È scomparso Edgar Morin: il filosofo e antropologo francese aveva 104 anni

12 ore fa 2

È stato il teorizzatore della "complessità": nessun fenomeno è semplice in quanto organizzato al proprio interno e collegato con altri fenomeni all’esterno

Andrea Fiori

30 maggio 2026 (modifica alle 14:11) - MILANO

Edgar Morin si è spento a Parigi ieri, 29 maggio, all'età di 104 anni e a un passo dalle 105 candeline, che avrebbe spento l'8 luglio. A darne l'annuncio è stata la moglie, Sabah Abouessalam Morin, confermando la scomparsa di un uomo che ha attraversato un secolo di storia rimanendo attento alle sfide del mondo fino ai suoi ultimi giorni. Nato come Edgar Nahoum, lo studioso francese lascia dietro di sé una vita straordinariamente feconda e un'eredità culturale immensa, scandita da più di 100 opere, dalla fondazione di riviste chiave come Arguments e Communications (creata insieme a Roland Barthes) e coronata da altissimi riconoscimenti, tra cui la nomina a Cavaliere di Gran Croce della Legion d'onore e ben 22 lauree honoris causa in tutto il mondo.

 Premiere during the 14th Marrakech International Film Festival on December 11, 2014 in Marrakech, Morocco.  (Photo by Dominique Charriau/Getty Images)

È morto il filosofo edgar Morin: aveva 104 anni

—  

La sua stessa esistenza è stata un mezzo miracolo fin dalla sua nascita: come ha sempre raccontato lui stesso era venuto alla luce l'8 luglio 1921 quasi privo di vita, emettendo il primo vagito solo dopo mezz'ora di tentativi del medico, poiché la madre Luna Beressi soffriva di una grave lesione cardiaca che rendeva la gravidanza un rischio mortale. Un legame profondo, quello con la madre, reciso bruscamente prima dei suoi dieci anni da un malore improvviso in treno che se l'era portata via; un trauma che lo segnerà per sempre, ispirando la sua prima opera antropologica, L'uomo e la morte (1951).

Cresciuto in una famiglia ebrea secolarizzata, dunque dove il nucleo familiare riconosceva la propria appartenenza ebraica per storia, cultura e identità, ma non praticava attivamente la religione e non osservava i precetti tradizionali, fu durante la Resistenza contro i nazisti che scelse di cambiare il proprio cognome nell'ormai celebre pseudonimo "Morin".

il filosofo della "complessità"

—  

Il suo percorso intellettuale e politico è stato guidato da uno spirito libero e fieramente indipendente.

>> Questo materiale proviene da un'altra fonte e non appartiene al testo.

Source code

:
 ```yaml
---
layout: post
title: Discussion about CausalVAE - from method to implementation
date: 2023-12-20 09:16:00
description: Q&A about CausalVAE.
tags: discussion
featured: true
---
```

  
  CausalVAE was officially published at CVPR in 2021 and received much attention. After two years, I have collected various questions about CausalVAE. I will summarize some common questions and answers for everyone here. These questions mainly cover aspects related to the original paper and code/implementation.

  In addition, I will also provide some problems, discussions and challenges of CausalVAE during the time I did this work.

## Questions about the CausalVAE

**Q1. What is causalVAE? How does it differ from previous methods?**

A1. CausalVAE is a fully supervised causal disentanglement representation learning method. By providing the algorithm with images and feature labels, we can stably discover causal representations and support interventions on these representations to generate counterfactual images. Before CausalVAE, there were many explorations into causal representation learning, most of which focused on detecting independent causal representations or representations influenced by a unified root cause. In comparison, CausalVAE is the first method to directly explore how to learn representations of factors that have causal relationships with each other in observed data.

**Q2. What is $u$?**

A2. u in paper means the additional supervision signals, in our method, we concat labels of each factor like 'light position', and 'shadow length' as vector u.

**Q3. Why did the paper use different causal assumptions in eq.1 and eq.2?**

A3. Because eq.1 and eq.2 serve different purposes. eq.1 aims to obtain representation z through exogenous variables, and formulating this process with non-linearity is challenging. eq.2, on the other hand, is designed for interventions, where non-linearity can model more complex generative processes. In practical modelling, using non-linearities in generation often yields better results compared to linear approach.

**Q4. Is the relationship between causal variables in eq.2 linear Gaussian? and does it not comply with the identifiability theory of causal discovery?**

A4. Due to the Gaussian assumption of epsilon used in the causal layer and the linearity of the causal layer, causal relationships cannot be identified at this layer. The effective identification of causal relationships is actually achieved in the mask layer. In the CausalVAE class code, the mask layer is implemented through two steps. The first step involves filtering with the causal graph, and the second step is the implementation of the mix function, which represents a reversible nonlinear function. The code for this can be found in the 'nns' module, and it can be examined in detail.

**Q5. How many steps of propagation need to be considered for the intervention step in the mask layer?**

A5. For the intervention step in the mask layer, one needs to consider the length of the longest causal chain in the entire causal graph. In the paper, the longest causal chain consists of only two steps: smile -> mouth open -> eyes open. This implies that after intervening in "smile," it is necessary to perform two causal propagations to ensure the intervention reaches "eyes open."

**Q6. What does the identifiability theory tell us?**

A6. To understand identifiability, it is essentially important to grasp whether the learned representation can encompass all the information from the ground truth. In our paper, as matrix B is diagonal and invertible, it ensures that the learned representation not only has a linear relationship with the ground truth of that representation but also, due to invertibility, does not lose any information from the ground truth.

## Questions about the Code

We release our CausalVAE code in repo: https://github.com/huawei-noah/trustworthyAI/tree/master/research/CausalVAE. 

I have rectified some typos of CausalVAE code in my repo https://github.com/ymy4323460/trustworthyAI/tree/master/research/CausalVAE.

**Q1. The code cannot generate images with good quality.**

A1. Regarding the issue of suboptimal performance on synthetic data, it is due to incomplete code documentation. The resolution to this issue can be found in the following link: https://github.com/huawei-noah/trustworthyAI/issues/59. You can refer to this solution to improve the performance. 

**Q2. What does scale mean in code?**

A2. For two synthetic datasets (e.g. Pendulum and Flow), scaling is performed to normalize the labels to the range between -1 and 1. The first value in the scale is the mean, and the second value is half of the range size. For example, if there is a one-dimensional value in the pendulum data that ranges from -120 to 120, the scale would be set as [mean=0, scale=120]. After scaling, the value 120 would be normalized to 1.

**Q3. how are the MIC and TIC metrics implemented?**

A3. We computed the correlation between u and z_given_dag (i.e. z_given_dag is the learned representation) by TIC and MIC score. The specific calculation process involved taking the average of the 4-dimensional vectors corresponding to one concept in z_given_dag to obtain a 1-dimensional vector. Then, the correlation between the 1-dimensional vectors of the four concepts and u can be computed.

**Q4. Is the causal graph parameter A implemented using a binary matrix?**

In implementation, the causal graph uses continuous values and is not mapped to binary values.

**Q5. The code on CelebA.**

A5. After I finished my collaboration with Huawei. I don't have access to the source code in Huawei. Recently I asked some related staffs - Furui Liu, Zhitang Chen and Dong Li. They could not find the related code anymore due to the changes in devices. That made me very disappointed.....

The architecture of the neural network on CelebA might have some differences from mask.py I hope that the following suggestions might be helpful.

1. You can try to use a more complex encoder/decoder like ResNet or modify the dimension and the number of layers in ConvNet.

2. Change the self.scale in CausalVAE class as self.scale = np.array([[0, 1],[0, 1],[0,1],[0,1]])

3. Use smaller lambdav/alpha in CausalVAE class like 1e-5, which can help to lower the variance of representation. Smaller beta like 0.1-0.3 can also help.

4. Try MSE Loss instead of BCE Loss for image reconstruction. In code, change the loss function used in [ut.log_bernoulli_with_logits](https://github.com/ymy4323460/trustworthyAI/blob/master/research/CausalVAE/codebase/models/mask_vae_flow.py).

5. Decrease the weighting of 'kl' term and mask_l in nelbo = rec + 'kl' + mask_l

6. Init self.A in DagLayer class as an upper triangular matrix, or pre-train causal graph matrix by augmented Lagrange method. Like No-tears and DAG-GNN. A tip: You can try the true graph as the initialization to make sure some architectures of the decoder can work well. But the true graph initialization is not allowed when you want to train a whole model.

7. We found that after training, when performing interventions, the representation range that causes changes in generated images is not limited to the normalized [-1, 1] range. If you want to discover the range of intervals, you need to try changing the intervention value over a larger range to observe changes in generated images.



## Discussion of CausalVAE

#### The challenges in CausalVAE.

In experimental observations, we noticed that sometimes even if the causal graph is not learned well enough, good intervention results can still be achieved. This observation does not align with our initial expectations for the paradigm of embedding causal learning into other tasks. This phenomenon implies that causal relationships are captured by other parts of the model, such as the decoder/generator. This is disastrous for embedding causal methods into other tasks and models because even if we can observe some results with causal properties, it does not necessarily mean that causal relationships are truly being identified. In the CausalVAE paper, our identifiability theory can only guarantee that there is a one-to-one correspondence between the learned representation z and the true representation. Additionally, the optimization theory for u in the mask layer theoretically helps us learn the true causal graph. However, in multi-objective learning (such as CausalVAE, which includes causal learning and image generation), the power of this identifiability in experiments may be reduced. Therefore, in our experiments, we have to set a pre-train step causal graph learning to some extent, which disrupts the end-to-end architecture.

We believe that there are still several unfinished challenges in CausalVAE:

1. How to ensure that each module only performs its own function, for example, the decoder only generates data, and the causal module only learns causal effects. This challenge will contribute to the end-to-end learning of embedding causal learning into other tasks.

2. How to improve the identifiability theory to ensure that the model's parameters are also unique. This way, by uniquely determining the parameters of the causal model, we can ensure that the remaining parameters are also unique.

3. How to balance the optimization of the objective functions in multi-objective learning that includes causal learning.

Iscritto al Partito Comunista Francese dal 1941, quando partecipava alla Resistenza, ne venne espulso dieci anni dopo per il suo netto rifiuto dei dogmi stalinisti, un'esperienza poi sviscerata nel volume Autocritica del 1959. Da allora, la sua carriera si è intrecciata indissolubilmente con il Cnrs (il Centro nazionale della ricerca scientifica francese, in cui entrò nel 1950) di Parigi, dove ha studiato i fenomeni di massa per quasi quarant'anni.

Ma il suo vero capolavoro resta la teorizzazione della "complessità": attraverso pietre miliari come Il paradigma perduto (1973), i sei volumi de Il Metodo (dal 1977) e i saggi dedicati al destino dell'Europa e all'educazione dei giovani — tra cui La testa ben fatta (1999) —, Morin ha lottato una vita intera per unire i saperi, convinto che l'essere umano sia, nello stesso tempo, un bizzarro e affascinante groviglio di ragione e passione.